Calenda: “L’occidente è davanti all’ora più buia. Trump è contro l'Europa, prendiamone atto”

"Abbiamo di fronte l’ora più buia che l’Europa e l’Occidente abbiano affrontato. La nostra disponibilità a dialogare è totale per senso di responsabilità, ma da voi serve un cambio di marcia", ha detto il senatore e presidente di Azione Carlo Calenda nel corso della discussione sull'informativa della premier Giorgia Meloni nell'aula del Senato. "Abbiamo un presidente Usa che ha minacciato di cancellare la civiltà facendo capire che avrebbe usato l’atomica - continua - e cambiando la linea di politica estera americana dal dopoguerra in poi”. Aggiugendo che il problema di cui discutere non è la formazione o meno del campo largo, secondo lui non ancora pronto a governare il paese, ma che "Trump ha scelto di non stare con la civiltà europea, con noi e con l’occidente. Ha scelto di stare con Netanyahu.

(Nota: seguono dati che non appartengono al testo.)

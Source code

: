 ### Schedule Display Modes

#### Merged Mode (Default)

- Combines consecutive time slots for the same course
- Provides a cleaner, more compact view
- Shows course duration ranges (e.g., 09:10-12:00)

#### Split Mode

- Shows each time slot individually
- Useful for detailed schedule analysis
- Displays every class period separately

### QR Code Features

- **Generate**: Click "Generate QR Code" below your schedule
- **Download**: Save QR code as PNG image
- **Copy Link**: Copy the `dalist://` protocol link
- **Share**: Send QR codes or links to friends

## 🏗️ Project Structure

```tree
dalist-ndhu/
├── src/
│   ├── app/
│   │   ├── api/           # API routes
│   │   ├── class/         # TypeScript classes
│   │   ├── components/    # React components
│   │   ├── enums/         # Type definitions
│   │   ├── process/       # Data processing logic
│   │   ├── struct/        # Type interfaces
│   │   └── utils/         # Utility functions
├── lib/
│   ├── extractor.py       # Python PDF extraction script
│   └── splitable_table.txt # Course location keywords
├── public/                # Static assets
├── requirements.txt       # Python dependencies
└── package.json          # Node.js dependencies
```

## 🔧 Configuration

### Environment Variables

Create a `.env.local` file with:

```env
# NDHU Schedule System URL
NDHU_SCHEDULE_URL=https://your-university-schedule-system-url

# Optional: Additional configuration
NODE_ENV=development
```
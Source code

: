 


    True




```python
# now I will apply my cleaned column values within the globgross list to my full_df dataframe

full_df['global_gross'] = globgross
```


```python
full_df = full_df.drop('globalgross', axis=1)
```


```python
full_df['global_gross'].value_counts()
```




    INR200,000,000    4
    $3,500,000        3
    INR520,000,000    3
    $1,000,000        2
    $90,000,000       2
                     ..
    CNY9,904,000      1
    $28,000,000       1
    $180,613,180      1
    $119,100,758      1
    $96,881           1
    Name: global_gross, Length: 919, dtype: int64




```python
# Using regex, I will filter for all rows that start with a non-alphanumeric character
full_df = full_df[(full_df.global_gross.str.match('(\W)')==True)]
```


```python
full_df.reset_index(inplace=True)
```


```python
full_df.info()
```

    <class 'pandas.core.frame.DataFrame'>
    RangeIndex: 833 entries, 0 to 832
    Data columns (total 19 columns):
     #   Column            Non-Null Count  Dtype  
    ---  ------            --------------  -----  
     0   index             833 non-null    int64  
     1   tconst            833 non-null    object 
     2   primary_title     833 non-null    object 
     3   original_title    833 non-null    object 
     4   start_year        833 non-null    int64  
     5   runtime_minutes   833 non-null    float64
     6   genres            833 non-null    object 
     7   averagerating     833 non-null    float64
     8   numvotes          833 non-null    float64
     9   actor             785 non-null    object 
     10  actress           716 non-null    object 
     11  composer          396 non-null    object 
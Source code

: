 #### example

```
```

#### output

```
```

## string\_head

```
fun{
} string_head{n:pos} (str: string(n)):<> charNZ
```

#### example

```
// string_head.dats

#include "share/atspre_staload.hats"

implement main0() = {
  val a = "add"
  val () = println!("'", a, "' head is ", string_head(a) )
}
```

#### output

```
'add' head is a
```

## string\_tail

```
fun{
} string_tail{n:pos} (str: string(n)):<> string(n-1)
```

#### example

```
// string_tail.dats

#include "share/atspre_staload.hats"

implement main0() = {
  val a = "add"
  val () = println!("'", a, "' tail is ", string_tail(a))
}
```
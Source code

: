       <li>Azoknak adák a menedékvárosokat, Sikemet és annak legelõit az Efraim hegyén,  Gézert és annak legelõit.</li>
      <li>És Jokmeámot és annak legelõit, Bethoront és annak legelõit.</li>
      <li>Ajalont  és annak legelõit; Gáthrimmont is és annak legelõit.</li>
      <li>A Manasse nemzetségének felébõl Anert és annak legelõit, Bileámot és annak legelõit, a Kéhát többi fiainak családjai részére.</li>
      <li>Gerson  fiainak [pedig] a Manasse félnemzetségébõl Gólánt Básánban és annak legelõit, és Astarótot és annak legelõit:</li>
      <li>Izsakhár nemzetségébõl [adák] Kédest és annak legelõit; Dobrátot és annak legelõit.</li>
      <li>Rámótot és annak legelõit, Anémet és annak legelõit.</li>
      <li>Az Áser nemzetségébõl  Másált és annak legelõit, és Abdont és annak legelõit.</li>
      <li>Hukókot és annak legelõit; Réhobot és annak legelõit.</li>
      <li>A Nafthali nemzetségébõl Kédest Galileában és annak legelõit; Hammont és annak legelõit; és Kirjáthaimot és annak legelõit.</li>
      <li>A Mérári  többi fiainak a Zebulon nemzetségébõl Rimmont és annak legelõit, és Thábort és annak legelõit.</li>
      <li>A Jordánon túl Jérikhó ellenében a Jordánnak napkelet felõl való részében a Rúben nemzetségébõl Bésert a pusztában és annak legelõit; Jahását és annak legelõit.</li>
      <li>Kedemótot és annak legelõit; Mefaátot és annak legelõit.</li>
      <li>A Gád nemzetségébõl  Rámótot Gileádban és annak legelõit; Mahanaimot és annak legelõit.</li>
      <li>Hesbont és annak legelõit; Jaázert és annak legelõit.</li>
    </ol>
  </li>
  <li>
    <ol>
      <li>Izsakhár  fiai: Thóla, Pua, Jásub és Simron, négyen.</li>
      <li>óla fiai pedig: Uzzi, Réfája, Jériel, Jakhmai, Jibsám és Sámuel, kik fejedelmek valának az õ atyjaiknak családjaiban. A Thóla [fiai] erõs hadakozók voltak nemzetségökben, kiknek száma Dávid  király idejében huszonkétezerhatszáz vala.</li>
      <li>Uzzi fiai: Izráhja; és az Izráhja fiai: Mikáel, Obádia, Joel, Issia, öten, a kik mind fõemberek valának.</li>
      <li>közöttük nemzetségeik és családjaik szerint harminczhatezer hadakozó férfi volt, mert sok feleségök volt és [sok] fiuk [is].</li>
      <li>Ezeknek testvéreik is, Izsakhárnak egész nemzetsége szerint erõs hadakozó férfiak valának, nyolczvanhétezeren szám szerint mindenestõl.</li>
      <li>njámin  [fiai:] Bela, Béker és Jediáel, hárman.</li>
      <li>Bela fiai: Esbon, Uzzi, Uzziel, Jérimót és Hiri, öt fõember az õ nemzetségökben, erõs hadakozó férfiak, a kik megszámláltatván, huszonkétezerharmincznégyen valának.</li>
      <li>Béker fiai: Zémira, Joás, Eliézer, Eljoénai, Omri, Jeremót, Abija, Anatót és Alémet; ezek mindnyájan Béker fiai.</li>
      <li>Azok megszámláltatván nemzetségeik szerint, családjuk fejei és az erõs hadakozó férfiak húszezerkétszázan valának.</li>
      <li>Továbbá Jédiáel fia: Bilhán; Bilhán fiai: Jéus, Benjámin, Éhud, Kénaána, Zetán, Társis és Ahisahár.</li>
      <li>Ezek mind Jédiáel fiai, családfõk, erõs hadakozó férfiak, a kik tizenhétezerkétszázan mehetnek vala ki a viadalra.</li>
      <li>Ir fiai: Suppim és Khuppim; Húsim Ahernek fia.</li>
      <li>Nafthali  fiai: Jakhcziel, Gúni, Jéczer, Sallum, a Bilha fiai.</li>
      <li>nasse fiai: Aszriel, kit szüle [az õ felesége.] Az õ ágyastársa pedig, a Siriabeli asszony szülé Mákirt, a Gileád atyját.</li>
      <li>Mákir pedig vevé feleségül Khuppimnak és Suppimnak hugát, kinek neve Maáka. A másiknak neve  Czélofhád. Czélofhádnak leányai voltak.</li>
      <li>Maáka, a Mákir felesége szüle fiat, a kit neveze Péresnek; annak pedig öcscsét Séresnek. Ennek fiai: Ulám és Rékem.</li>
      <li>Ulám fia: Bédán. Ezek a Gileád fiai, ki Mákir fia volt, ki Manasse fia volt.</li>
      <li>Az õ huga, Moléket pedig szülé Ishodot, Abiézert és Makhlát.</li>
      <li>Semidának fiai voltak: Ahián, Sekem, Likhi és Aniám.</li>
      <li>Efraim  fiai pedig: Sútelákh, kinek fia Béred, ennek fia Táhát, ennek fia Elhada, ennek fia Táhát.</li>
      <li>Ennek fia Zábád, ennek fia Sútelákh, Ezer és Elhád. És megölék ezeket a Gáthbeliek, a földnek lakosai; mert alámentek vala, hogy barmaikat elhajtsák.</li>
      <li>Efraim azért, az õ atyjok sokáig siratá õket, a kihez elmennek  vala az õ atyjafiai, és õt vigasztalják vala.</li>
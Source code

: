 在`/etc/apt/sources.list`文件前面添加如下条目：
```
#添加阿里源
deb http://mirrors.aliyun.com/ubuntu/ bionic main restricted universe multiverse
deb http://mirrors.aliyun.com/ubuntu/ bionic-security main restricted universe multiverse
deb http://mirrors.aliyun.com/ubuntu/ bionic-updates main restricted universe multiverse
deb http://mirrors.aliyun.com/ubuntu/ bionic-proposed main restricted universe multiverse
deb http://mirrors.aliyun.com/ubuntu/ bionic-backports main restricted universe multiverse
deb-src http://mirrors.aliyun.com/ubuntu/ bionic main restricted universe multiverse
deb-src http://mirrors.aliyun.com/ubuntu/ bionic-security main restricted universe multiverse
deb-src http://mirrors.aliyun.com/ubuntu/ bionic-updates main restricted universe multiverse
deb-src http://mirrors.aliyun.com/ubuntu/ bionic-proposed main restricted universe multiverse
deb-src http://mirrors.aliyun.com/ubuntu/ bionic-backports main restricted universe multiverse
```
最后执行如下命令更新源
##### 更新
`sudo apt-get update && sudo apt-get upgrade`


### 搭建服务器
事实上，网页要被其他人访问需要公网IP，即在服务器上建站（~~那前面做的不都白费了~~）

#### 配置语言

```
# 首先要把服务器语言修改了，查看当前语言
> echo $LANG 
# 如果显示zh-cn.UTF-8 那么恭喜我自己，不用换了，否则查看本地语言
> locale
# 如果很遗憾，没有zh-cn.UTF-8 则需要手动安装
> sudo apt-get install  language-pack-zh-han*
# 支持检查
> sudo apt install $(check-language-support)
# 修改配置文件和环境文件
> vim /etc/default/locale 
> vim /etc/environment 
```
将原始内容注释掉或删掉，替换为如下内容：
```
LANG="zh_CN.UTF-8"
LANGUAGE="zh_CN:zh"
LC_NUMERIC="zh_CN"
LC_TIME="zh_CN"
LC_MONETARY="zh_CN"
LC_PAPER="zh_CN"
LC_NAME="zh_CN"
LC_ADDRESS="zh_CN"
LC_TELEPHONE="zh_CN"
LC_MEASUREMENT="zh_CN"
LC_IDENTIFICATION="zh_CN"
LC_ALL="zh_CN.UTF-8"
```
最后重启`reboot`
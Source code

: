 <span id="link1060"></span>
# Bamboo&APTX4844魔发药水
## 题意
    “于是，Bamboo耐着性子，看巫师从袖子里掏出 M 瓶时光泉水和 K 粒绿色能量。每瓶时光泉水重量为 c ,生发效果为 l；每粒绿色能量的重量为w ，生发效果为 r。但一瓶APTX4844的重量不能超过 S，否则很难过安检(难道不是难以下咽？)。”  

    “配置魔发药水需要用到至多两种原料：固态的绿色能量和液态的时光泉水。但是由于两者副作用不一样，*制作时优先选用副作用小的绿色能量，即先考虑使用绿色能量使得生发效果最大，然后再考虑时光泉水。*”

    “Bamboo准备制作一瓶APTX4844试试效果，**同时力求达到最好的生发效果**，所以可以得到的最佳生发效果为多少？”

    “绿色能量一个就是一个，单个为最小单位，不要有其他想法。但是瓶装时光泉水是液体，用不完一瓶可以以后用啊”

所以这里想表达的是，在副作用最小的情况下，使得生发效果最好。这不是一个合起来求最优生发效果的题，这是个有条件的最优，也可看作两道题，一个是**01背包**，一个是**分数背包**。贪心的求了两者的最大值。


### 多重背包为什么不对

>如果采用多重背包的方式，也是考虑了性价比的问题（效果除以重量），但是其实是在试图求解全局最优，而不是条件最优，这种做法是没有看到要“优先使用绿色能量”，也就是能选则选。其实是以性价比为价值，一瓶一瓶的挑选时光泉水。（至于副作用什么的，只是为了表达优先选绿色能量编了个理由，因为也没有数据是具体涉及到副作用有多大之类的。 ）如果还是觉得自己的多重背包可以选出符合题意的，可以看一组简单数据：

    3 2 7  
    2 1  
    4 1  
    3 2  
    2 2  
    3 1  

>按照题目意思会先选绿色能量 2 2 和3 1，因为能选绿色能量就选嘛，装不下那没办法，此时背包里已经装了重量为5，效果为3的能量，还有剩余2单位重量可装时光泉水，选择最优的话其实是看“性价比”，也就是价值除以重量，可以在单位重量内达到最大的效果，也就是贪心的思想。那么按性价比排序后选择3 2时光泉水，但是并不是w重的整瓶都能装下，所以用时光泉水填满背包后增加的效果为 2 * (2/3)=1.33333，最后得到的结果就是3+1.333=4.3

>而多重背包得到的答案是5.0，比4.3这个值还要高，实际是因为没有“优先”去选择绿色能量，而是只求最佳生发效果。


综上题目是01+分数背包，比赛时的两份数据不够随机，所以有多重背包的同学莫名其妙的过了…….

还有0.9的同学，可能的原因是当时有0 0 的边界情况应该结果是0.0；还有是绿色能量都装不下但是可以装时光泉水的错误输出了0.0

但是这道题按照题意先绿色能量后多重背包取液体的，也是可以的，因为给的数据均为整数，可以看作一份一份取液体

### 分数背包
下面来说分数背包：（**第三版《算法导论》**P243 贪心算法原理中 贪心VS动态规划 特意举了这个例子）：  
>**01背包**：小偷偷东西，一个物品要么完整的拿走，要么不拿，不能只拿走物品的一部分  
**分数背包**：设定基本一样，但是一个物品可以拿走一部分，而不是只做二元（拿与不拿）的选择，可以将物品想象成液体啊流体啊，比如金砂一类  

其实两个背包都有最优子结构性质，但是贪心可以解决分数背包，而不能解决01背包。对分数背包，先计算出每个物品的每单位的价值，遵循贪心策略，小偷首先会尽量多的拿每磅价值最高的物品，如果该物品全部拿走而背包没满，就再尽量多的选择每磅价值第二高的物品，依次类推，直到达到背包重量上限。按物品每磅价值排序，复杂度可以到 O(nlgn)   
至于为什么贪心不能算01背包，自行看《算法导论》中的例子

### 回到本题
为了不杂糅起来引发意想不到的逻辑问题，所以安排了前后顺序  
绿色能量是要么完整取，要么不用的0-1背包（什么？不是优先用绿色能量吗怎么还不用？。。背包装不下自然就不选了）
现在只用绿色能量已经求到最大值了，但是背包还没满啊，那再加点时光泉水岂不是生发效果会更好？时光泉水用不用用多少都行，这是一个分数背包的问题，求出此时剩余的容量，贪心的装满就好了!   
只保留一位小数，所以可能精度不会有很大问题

Questa è la situazione, non è una scelta nostra, lo ha scelto lui, prendiamone atto". È un intervento per stemperare i toni del dibattito, quello del senatore, convinto che gli sforzi del governo debbano concentrarsi sulla politica estera in questa fase. "Vorrei che fosse chiara la straordinarietà della situazione che rischia di spazzarci via tutti – continua. Vuole le proposte, quante ne vuole? Il dl Bollette è buono, ma non basta. Non è possibile che le società pubbliche - Enel e Terna - facciano più utili di Hermes e nessuno dica niente, lo stesso concessioni idroelettriche. Sarà una lobby fortissima, ma dobbiamo toccarla perché è un’emergenza. Sulla difesa dobbiamo fare la nostra parte: a nessuno piace investire nella porta corazzata, ma c’è un momento in cui bisogna farlo se intorno ci sono i ladri".